In this therapy, apple allergy sufferers eat apples with a low allergy potential, such as apples, for three months. B. Red Moon – a red-fleshed apple variety that is brand new but has a high polyphenol content. Anthocyanins, which are among the polyphenols, color the flesh of these apples red, not just the skin. Anthocyanins also turn red cabbage red or the skin of aubergines dark purple.
Then apples with a medium allergy potential are eaten for three months, e.g. B.Pink Lady. Finally, apples with a high allergy potential, such as apples, are eaten for at least nine months. B. Golden Delicious or Gala.
After this therapy, the participants were suddenly able to tolerate apples very well without developing any allergic symptoms. They were now able to tolerate other fruits, apples, and vegetables to which they had previously been allergic due to cross allergies. Yes, they even showed a lot fewer hay fever symptoms in the spring than in previous years, so the apple therapy can apparently also treat the underlying birch pollen allergy.
How do you eat apples – whole or as juice? With or without a shell?
When eating apples, it is important that you always buy crunchy fruits from organic cultivation. Experience has shown that dull apples are fresher and tastier than fruits with shiny skin.

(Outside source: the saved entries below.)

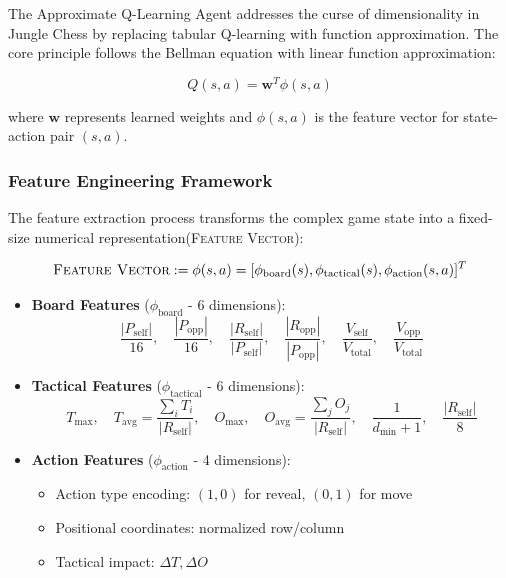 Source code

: \documentclass{article}
\begin{document}
The Approximate Q-Learning Agent addresses the curse of dimensionality in Jungle Chess by replacing tabular Q-learning with function approximation. The core principle follows the Bellman equation with linear function approximation:

\[
Q(s,a) = \mathbf{w}^T \phi(s,a)
\]

where $\mathbf{w}$ represents learned weights and $\phi(s,a)$ is the feature vector for state-action pair $(s,a)$.

\subsubsection{Feature Engineering Framework}


The feature extraction process transforms the complex game state into a fixed-size numerical representation(\textsc{Feature Vector}):

\[
\textsc{Feature Vector} := \phi(s,a) = [\phi_{\text{board}}(s), \phi_{\text{tactical}}(s), \phi_{\text{action}}(s,a)]^T
\]

\begin{itemize}
    \item \textbf{Board Features} ($\phi_{\text{board}}$ - 6 dimensions):
    \[
    \frac{|P_{\text{self}}|}{16},\quad \frac{|P_{\text{opp}}|}{16},\quad
    \frac{|R_{\text{self}}|}{|P_{\text{self}}|},\quad \frac{|R_{\text{opp}}|}{|P_{\text{opp}}|},\quad
    \frac{V_{\text{self}}}{V_{\text{total}}},\quad \frac{V_{\text{opp}}}{V_{\text{total}}}
    \]
    
    \item \textbf{Tactical Features} ($\phi_{\text{tactical}}$ - 6 dimensions):
    \[
    T_{\text{max}},\quad T_{\text{avg}} = \frac{\sum_i T_i}{|R_{\text{self}}|},\quad
    O_{\text{max}},\quad O_{\text{avg}} = \frac{\sum_j O_j}{|R_{\text{self}}|},\quad
    \frac{1}{d_{\text{min}} + 1},\quad \frac{|R_{\text{self}}|}{8}
    \]
    \item \textbf{Action Features} ($\phi_{\text{action}}$ - 4 dimensions):
    \begin{itemize}
        \item Action type encoding: $(1,0)$ for reveal, $(0,1)$ for move
        \item Positional coordinates: normalized row/column
        \item Tactical impact: $\Delta T, \Delta O$
    \end{itemize}
\end{itemize}
\end{document}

Always eat apples with the skin, because the skin contains most of the polyphenols, flavonoids, vitamins, and fiber. Only vitamin C is found in larger amounts in the flesh than in the peel.

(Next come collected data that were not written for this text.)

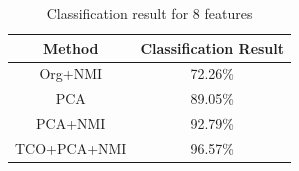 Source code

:\documentclass[document.tex]{subfiles}
\begin{document}
\begin{table}[H]
	\caption{Classification result for 8 features}
	\begin{center}
		\begin{tabular}{|c|c|}
			\hline
			Method & Classification Result\\ \hline
			Org+NMI & 72.26\%\\ \hline
			PCA & 89.05\%\\ \hline
			PCA+NMI & 92.79\%\\ \hline
			TCO+PCA+NMI & 96.57\%\\ \hline
		\end{tabular}
	\end{center}
	\label{tab:Classification result for 8 features}
\end{table}

\end{document}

Of course, for the same reason, eating the fruit whole or blending it into the smoothie is better than drinking juice. Because when juicing, many of the valuable ingredients are lost. As mentioned above, it is best to always eat apples raw, i.e. do not overcook them into mush or compote.
If you choose the juice, then it should definitely be unfiltered, i.e. naturally cloudy apple juice. Juice from concentrate is out of the question. Instead, choose an organic not-from-concentrate juice, as this has been processed and treated as little as possible and therefore has a significantly higher active ingredient content.
Of course, it would be even better if you always made your apple juice fresh at home. Then it is not pasteurized, which is always the case with store-bought juices – whether direct juice or not.
Apple juice – homemade
With a high-quality juicer (not a centrifugal juicer), you can easily press your apple juice yourself, e.g. like this:
Apple Ginger Juice
- 2 large or 3 small apples
- ½ beetroot
- 1 small piece of ginger
- 1 slice of organic lemon with peel
Core the apples and – just like the beetroot – cut them into manageable pieces to fit in the juicer. Put everything (including ginger and lemon) in the juicer and enjoy the refreshing and extremely healthy apple juice.